The daily product contains in addition maps about the percentage clear-sky fraction and about the percentage cloud fraction. This information has to be taken into account when interpreting the snow cover product. A retrieval of the NDSI is only possible in clear-sky areas.
ICDC / CEN / University of Hamburg
email: stefan.kern (at) uni-hamburg.de
NSIDC User Services
National Snow and Ice Data Center
CIRES, 449 UCB
University of Colorado
Boulder, CO 80309-0449
email: nsidc (at) nsidc.org
- Algorithm Theoretical Basis Document (ATBD)
- Riggs, G. A., et al., Overview of NASA's MODIS and Visible Infrared Imaging Radiometer Suite (VIIRS) snow-cover Earth System Data Records. Earth Syst. Sci. Data, 9, 765-777, https://doi.org/10.5194/essd-9-765-2017, 2017.
- Riggs, G. A., and D. K. Hall, MODIS Snow Products Collection 6 User Guide, 11 Dec. 2015, 66 pp.
- Masson, T., et al., 2018, An assessment of existing methodologies to retrieve snow cover fraction from MODIS data. Remote Sensing, 10(4), 619, http://doi.org/10.3390/rs10040619.
- Hall, D. K., J. L. Foster, D. L. Verbyla, A. G. Klein, and C. S. Benson, 1998, Assessment of snow cover mapping accuracy in a variety of vegetation cover densities in Central Alaska. Rem. Sens. Environ., 66, 129-137.
- Hall, D. K., and G. A. Riggs, 2011, Normalized-difference snow index (NDSI). Encyclopedia of Earth Sciences Series, Encyclopedia of Snow, Ice and Glaciers, doi:10.1007/978-90-481-2642-2_376.
- Salomonson, V. V., and I. Appel, 2004, Estimating fractional snow cover from MODIS using the normalized difference snow index (NDSI). Rem. Sens. Environ., 89, 351-360.
- Salomonson, V. V., and I. Appel, 2006, Development of the AQUA MODIS NDSI fractional snow cover algorithm and validation results. Trans. Geosci. Rem. Sens., 44(7), 1747-1756.
- Nolin, A. W., 2010, Recent advances in remote sensing of seasonal snow. J. Glaciol., 56(200), 1141-1150.
- Xin, Q., et al., 2012, View angle effects on MODIS snow mapping in forests. Rem. Sens.

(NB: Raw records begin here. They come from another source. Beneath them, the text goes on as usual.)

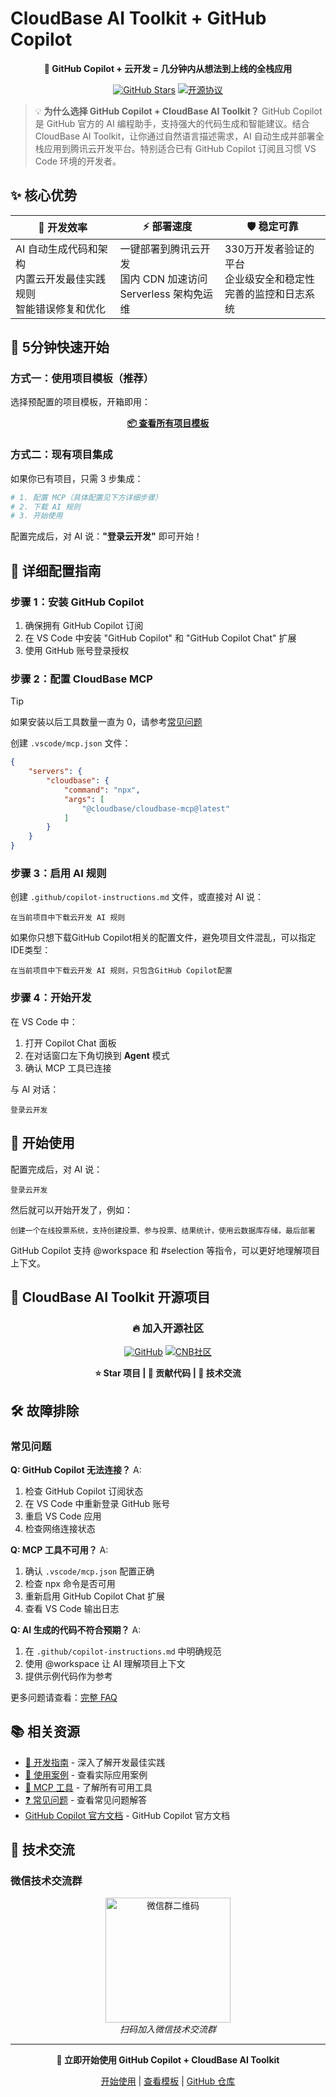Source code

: # CloudBase AI Toolkit + GitHub Copilot

<div align="center">

**🚀 GitHub Copilot + 云开发 = 几分钟内从想法到上线的全栈应用**

[![GitHub Stars](https://img.shields.io/github/stars/TencentCloudBase/CloudBase-AI-ToolKit?style=social)](https://github.com/TencentCloudBase/CloudBase-AI-ToolKit)
[![开源协议](https://img.shields.io/badge/License-MIT-blue.svg)](https://github.com/TencentCloudBase/CloudBase-AI-ToolKit/blob/main/LICENSE)

</div>

> 💡 **为什么选择 GitHub Copilot + CloudBase AI Toolkit？**
> GitHub Copilot 是 GitHub 官方的 AI 编程助手，支持强大的代码生成和智能建议。结合 CloudBase AI Toolkit，让你通过自然语言描述需求，AI 自动生成并部署全栈应用到腾讯云开发平台。特别适合已有 GitHub Copilot 订阅且习惯 VS Code 环境的开发者。

## ✨ 核心优势

| 🎯 **开发效率** | ⚡ **部署速度** | 🛡️ **稳定可靠** |
|---|---|---|
| AI 自动生成代码和架构<br/>内置云开发最佳实践规则<br/>智能错误修复和优化 | 一键部署到腾讯云开发<br/>国内 CDN 加速访问<br/>Serverless 架构免运维 | 330万开发者验证的平台<br/>企业级安全和稳定性<br/>完善的监控和日志系统 |

## 🚀 5分钟快速开始

### 方式一：使用项目模板（推荐）

选择预配置的项目模板，开箱即用：

<div align="center">

**[📦 查看所有项目模板](../templates)**

</div>

### 方式二：现有项目集成

如果你已有项目，只需 3 步集成：

```bash
# 1. 配置 MCP（具体配置见下方详细步骤）
# 2. 下载 AI 规则
# 3. 开始使用
```

配置完成后，对 AI 说：**"登录云开发"** 即可开始！

## 🔧 详细配置指南

### 步骤 1：安装 GitHub Copilot

1. 确保拥有 GitHub Copilot 订阅
2. 在 VS Code 中安装 "GitHub Copilot" 和 "GitHub Copilot Chat" 扩展
3. 使用 GitHub 账号登录授权

### 步骤 2：配置 CloudBase MCP


> [!TIP] 
> 如果安装以后工具数量一直为 0，请参考[常见问题](https://docs.cloudbase.net/ai/cloudbase-ai-toolkit/faq#mcp-%E6%98%BE%E7%A4%BA%E5%B7%A5%E5%85%B7%E6%95%B0%E9%87%8F%E4%B8%BA-0-%E6%80%8E%E4%B9%88%E5%8A%9E)

创建 `.vscode/mcp.json` 文件：

```json
{
    "servers": {
        "cloudbase": {
            "command": "npx",
            "args": [
                "@cloudbase/cloudbase-mcp@latest"
            ]
        }
    }
}
```

### 步骤 3：启用 AI 规则

创建 `.github/copilot-instructions.md` 文件，或直接对 AI 说：
```
在当前项目中下载云开发 AI 规则
```

如果你只想下载GitHub Copilot相关的配置文件，避免项目文件混乱，可以指定IDE类型：
```
在当前项目中下载云开发 AI 规则，只包含GitHub Copilot配置
```

### 步骤 4：开始开发

在 VS Code 中：
1. 打开 Copilot Chat 面板
2. 在对话窗口左下角切换到 **Agent** 模式
3. 确认 MCP 工具已连接

与 AI 对话：

```
登录云开发
```

## 🎯 开始使用

配置完成后，对 AI 说：

```
登录云开发
```

然后就可以开始开发了，例如：

```
创建一个在线投票系统，支持创建投票、参与投票、结果统计，使用云数据库存储，最后部署
```

GitHub Copilot 支持 @workspace 和 #selection 等指令，可以更好地理解项目上下文。

## 🌟 CloudBase AI Toolkit 开源项目

<div align="center">

### 🔥 加入开源社区

[![GitHub](https://img.shields.io/badge/GitHub-TencentCloudBase/CloudBase--AI--ToolKit-black?style=for-the-badge&logo=github)](https://github.com/TencentCloudBase/CloudBase-AI-ToolKit)
[![CNB社区](https://img.shields.io/badge/CNB-CloudBase--AI--ToolKit-orange?style=for-the-badge)](https://cnb.cool/tencent/cloud/cloudbase/CloudBase-AI-ToolKit)

**⭐ Star 项目 | 🤝 贡献代码 | 💬 技术交流**

</div>

## 🛠️ 故障排除

### 常见问题

**Q: GitHub Copilot 无法连接？**
A:
1. 检查 GitHub Copilot 订阅状态
2. 在 VS Code 中重新登录 GitHub 账号
3. 重启 VS Code 应用
4. 检查网络连接状态

**Q: MCP 工具不可用？**
A:
1. 确认 `.vscode/mcp.json` 配置正确
2. 检查 npx 命令是否可用
3. 重新启用 GitHub Copilot Chat 扩展
4. 查看 VS Code 输出日志

**Q: AI 生成的代码不符合预期？**
A:
1. 在 `.github/copilot-instructions.md` 中明确规范
2. 使用 @workspace 让 AI 理解项目上下文
3. 提供示例代码作为参考

更多问题请查看：[完整 FAQ](../faq)

## 📚 相关资源

- [📖 开发指南](../development) - 深入了解开发最佳实践
- [🎯 使用案例](../examples) - 查看实际应用案例
- [🔧 MCP 工具](../mcp-tools) - 了解所有可用工具
- [❓ 常见问题](../faq) - 查看常见问题解答
- [GitHub Copilot 官方文档](https://docs.github.com/copilot) - GitHub Copilot 官方文档

## 💬 技术交流

### 微信技术交流群

<div align="center">
<img src="https://7463-tcb-advanced-a656fc-1257967285.tcb.qcloud.la/mcp/toolkit-qrcode.png" width="200" alt="微信群二维码"/>
<br/>
<i>扫码加入微信技术交流群</i>
</div>

---

<div align="center">

**🚀 立即开始使用 GitHub Copilot + CloudBase AI Toolkit**

[开始使用](../getting-started) | [查看模板](../templates) | [GitHub 仓库](https://github.com/TencentCloudBase/CloudBase-AI-ToolKit)

</div>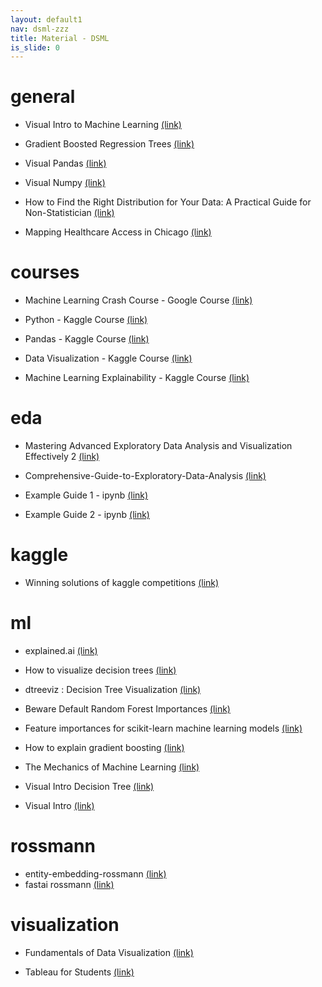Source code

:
 ```yaml
---
layout: default1
nav: dsml-zzz
title: Material - DSML
is_slide: 0
---
```


# general
- Visual Intro to Machine Learning
[(link)](http://www.r2d3.us/)

- Gradient Boosted Regression Trees
[(link)](https://www.datarobot.com/blog/gradient-boosted-regression-trees/)

- Visual Pandas
[(link)](http://jalammar.github.io/gentle-visual-intro-to-data-analysis-python-pandas/)

- Visual Numpy
[(link)](http://jalammar.github.io/visual-numpy/)

- How to Find the Right Distribution for Your Data: A Practical Guide for Non-Statistician
[(link)](https://medium.com/data-science-collective/how-to-find-the-right-distribution-for-your-data-a-practical-guide-for-non-statistician-with-two-dc2aa0ed707f)

- Mapping Healthcare Access in Chicago
[(link)](https://medium.com/@yiannismastoras/mapping-healthcare-access-in-chicago-df351df0c944)

# courses
- Machine Learning Crash Course - Google Course
[(link)](https://developers.google.com/machine-learning/crash-course)

- Python - Kaggle Course
[(link)](https://www.kaggle.com/learn/python)

- Pandas - Kaggle Course
[(link)](https://www.kaggle.com/learn/pandas)

- Data Visualization - Kaggle Course
[(link)](https://www.kaggle.com/learn/data-visualization)

- Machine Learning Explainability - Kaggle Course
[(link)](https://www.kaggle.com/learn/machine-learning-explainability)

# eda
- Mastering Advanced Exploratory Data Analysis and Visualization Effectively 2
[(link)](https://python.plainenglish.io/mastering-exploratory-data-analysis-effectively-a-complete-guide-basics-to-advanced-part-2-6f0f8a045fb1)

- Comprehensive-Guide-to-Exploratory-Data-Analysis
[(link)](https://github.com/thom22/Comprehensive-Guide-to-Exploratory-Data-Analysis)

- Example Guide 1 - ipynb
[(link)](https://github.com/thom22/Comprehensive-Guide-to-Exploratory-Data-Analysis/blob/main/mastering_exploratory_data_analysis%20(%20A%20step%20by%20step%20comprehensive%20guide%20using%20python%20and%20pandas)%20%20Part%201.ipynb)

- Example Guide 2 - ipynb
[(link)](https://github.com/thom22/Comprehensive-Guide-to-Exploratory-Data-Analysis/blob/main/part_2_step_by_step_comprehensive_data_analysis_guide.ipynb)



# kaggle
- Winning solutions of kaggle competitions
[(link)](https://www.kaggle.com/code/sudalairajkumar/winning-solutions-of-kaggle-competitions)

# ml
- explained.ai
[(link)](https://explained.ai/)

- How to visualize decision trees
[(link)](https://explained.ai/decision-tree-viz/index.html)

- dtreeviz : Decision Tree Visualization
[(link)](https://github.com/parrt/dtreeviz)

- Beware Default Random Forest Importances
[(link)](https://explained.ai/rf-importance/index.html)

- Feature importances for scikit-learn machine learning models
[(link)](https://github.com/parrt/random-forest-importances)

- How to explain gradient boosting
[(link)](https://explained.ai/gradient-boosting/index.html)

- The Mechanics of Machine Learning
[(link)](https://mlbook.explained.ai/)

- Visual Intro Decision Tree
[(link)](http://www.r2d3.us/visual-intro-to-machine-learning-part-1/)

- Visual Intro
[(link)](http://www.r2d3.us/visual-intro-to-machine-learning-part-2/)



# rossmann
- entity-embedding-rossmann
[(link)](https://github.com/entron/entity-embedding-rossmann)
- fastai rossmann
[(link)](https://github.com/fastai/fastai1/blob/master/courses/dl1/lesson3-rossman.ipynb)

# visualization
- Fundamentals of Data Visualization
[(link)](https://clauswilke.com/dataviz/index.html)

- Tableau for Students
[(link)](https://www.tableau.com/academic/students)

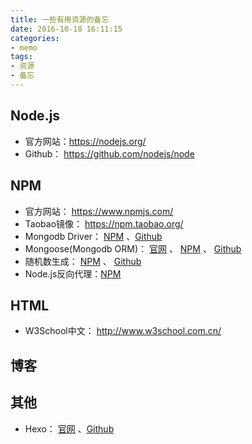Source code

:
 ```yaml
---
title: 一些有用资源的备忘
date: 2016-10-18 16:11:15
categories:
- memo
tags: 
- 资源
- 备忘
---
```


## Node.js

 * 官方网站：https://nodejs.org/
 * Github： https://github.com/nodejs/node
 

## NPM
 * 官方网站： https://www.npmjs.com/
 * Taobao镜像： https://npm.taobao.org/
 * Mongodb Driver： [NPM](https://www.npmjs.com/package/mongodb) 、[Github](https://github.com/mongodb/node-mongodb-native)
 * Mongoose(Mongodb ORM)： [官网](http://mongoosejs.com/) 、 [NPM](https://www.npmjs.com/package/mongoose) 、 [Github](https://github.com/Automattic/mongoose)
 * 随机数生成： [NPM](https://www.npmjs.com/package/hat) 、 [Github](https://github.com/substack/node-hat)
 * Node.js反向代理：[NPM](https://www.npmjs.com/package/http-proxy)

## HTML
 * W3School中文： http://www.w3school.com.cn/

## 博客

## 其他
 * Hexo： [官网](https://hexo.io) 、[Github](https://github.com/hexojs/hexo)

Environ., 118, 50-59.
Please cite usage of this data as follows:
Hall, D. K. and G. A. Riggs. 2016. MODIS/Terra Snow Cover Daily L3 Global 0.05Deg CMG, Version 6. [Indicate subset used]. Boulder, Colorado USA. NASA National Snow and Ice Data Center Distributed Active Archive Center. doi: http://dx.doi.org/10.5067/MODIS/MOD10C1.006 [last accessed: November 2, 2020].
If the monthly instead of the daily data are used, then please replace "Daily" by "Monthly" and "MOD10C1" by "MOD10CM".
In the acknowledgement: Converted into netCDF file format at and provided by the Integrated Climate Data Center (ICDC, icdc.cen.uni-hamburg.de), University of Hamburg.